| Recorded information |
/---
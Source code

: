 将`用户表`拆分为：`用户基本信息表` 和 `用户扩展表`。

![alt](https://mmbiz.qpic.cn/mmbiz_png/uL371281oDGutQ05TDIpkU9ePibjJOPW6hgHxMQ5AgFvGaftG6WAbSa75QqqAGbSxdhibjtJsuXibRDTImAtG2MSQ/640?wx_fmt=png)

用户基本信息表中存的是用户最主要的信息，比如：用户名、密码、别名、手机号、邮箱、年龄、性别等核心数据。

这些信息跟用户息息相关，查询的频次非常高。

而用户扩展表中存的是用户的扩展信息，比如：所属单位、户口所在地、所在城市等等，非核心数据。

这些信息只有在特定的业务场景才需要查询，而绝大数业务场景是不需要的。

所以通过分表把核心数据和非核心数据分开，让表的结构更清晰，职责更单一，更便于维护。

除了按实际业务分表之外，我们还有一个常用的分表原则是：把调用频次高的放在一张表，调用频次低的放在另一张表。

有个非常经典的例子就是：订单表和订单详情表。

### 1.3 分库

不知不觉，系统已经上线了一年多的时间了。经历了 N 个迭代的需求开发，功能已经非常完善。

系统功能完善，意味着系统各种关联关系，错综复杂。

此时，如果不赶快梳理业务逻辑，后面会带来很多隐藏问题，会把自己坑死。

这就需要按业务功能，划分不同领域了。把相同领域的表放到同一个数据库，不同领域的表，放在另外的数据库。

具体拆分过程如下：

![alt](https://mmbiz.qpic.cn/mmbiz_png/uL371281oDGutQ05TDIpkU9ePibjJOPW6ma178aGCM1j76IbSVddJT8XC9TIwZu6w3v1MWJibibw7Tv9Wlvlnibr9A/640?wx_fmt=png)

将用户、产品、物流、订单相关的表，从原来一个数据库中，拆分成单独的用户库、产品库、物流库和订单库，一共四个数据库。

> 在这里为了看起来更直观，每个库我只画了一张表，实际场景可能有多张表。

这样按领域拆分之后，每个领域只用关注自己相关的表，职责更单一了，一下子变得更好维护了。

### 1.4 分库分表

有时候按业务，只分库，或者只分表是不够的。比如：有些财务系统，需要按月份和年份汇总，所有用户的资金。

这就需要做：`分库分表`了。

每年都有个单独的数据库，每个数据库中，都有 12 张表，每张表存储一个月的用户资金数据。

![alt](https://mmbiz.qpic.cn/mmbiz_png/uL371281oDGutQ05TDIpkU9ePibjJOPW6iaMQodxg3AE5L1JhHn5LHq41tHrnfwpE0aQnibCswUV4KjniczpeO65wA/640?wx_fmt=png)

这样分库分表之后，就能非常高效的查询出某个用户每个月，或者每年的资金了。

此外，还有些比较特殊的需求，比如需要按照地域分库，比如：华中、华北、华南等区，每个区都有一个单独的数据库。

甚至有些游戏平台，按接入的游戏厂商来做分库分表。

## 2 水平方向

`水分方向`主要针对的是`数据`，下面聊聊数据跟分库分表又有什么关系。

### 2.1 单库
\---
| What the task requires |
Please restate word for word only the lines from the one with "此外，还有些比较特殊的需求，" through the final line of the listing above, both of them included.

| Result |
此外，还有些比较特殊的需求，比如需要按照地域分库，比如：华中、华北、华南等区，每个区都有一个单独的数据库。

甚至有些游戏平台，按接入的游戏厂商来做分库分表。

## 2 水平方向

`水分方向`主要针对的是`数据`，下面聊聊数据跟分库分表又有什么关系。

### 2.1 单库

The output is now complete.